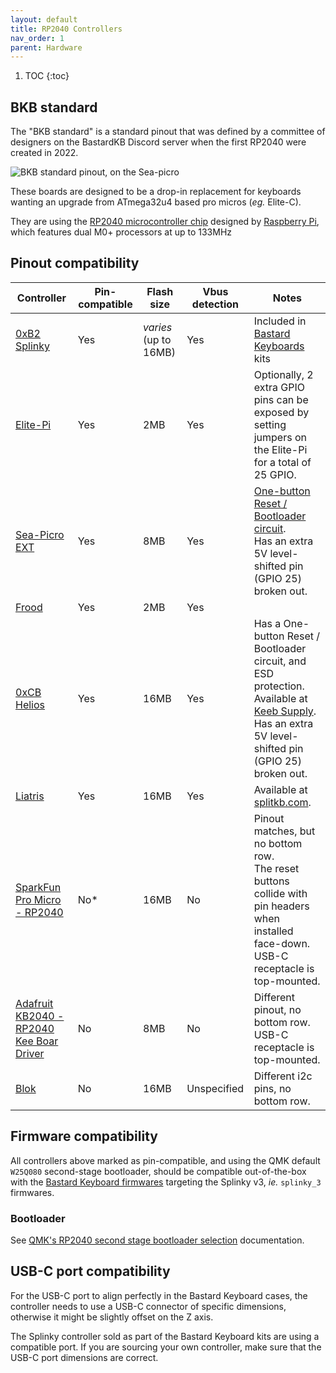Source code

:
 ```yaml
---
layout: default
title: RP2040 Controllers
nav_order: 1
parent: Hardware
---
```


1. TOC
{:toc}

## BKB standard

The "BKB standard" is a standard pinout that was defined by a committee of designers on the BastardKB Discord server when the first RP2040 were created in 2022.

![BKB standard pinout, on the Sea-picro](https://github.com/joshajohnson/sea-picro/raw/master/documentation/pinout/sea-picro-top-pinout-rory-render.png)

These boards are designed to be a drop-in replacement for keyboards wanting an upgrade from ATmega32u4 based pro micros (_eg._ Elite-C).

They are using the [RP2040 microcontroller chip](https://www.raspberrypi.com/products/rp2040/) designed by [Raspberry Pi](https://www.raspberrypi.com/), which features dual M0+ processors at up to 133MHz

## Pinout compatibility

Controller | Pin-compatible | Flash size | Vbus detection | Notes
---------- | -------------- | ---------- | -------------- | -----
[0xB2 Splinky](https://github.com/plut0nium/0xB2/) | Yes | _varies_ (up to 16MB) | Yes | Included in [Bastard Keyboards](https://bastardkb.com) kits
[Elite-Pi](https://docs.keeb.io/elite-pi-guide) | Yes | 2MB | Yes | Optionally, 2 extra GPIO pins can be exposed by setting jumpers on the Elite-Pi for a total of 25 GPIO.
[Sea-Picro EXT](https://github.com/joshajohnson/sea-picro) | Yes | 8MB | Yes | [One-button Reset / Bootloader circuit](https://github.com/joshajohnson/sea-picro#one-button-reset--bootloader-circuit). <br />Has an extra 5V level-shifted pin (GPIO 25) broken out.
[Frood](https://github.com/piit79/Frood) | Yes | 2MB | Yes |
[0xCB Helios](https://github.com/0xCB-dev/0xCB-Helios) | Yes | 16MB | Yes | Has a One-button Reset / Bootloader circuit, and ESD protection. <br />Available at [Keeb Supply](https://keeb.supply/products/0xcb-helios). <br />Has an extra 5V level-shifted pin (GPIO 25) broken out.
[Liatris](https://splitkb.com/products/liatris) | Yes | 16MB | Yes | Available at [splitkb.com](https://splitkb.com/collections/featured-products/products/liatris).
[SparkFun Pro Micro - RP2040](https://www.sparkfun.com/products/18288) | No* | 16MB | No | Pinout matches, but no bottom row. <br />The reset buttons collide with pin headers when installed face-down. <br />USB-C receptacle is top-mounted.
[Adafruit KB2040 - RP2040 Kee Boar Driver](https://www.adafruit.com/product/5302) | No | 8MB | No | Different pinout, no bottom row. <br />USB-C receptacle is top-mounted. |
[Blok](https://peg.software/docs/blok) | No | 16MB | Unspecified | Different i2c pins, no bottom row. |

## Firmware compatibility

All controllers above marked as pin-compatible, and using the QMK default `W25Q080` second-stage bootloader, should be compatible out-of-the-box with the [Bastard Keyboard firmwares](https://github.com/bastardkb/bastardkb-qmk/releases) targeting the Splinky v3, _ie._ `splinky_3` firmwares.

### Bootloader

See [QMK's RP2040 second stage bootloader selection](https://qmk.github.io/qmk_docs_devel/#/platformdev_rp2040?id=rp2040-second-stage-bootloader-selection) documentation.

## USB-C port compatibility

For the USB-C port to align perfectly in the Bastard Keyboard cases, the controller needs to use a USB-C connector of specific dimensions, otherwise it might be slightly offset on the Z axis.

The Splinky controller sold as part of the Bastard Keyboard kits are using a compatible port. If you are sourcing your own controller, make sure that the USB-C port dimensions are correct.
..........
### Exercise description
An exact, line-for-line copy is required: from the line containing "### Bootloader" through the final line of the listing above, both included, with nothing else.

### Finished task
### Bootloader

See [QMK's RP2040 second stage bootloader selection](https://qmk.github.io/qmk_docs_devel/#/platformdev_rp2040?id=rp2040-second-stage-bootloader-selection) documentation.

## USB-C port compatibility

For the USB-C port to align perfectly in the Bastard Keyboard cases, the controller needs to use a USB-C connector of specific dimensions, otherwise it might be slightly offset on the Z axis.

The Splinky controller sold as part of the Bastard Keyboard kits are using a compatible port. If you are sourcing your own controller, make sure that the USB-C port dimensions are correct.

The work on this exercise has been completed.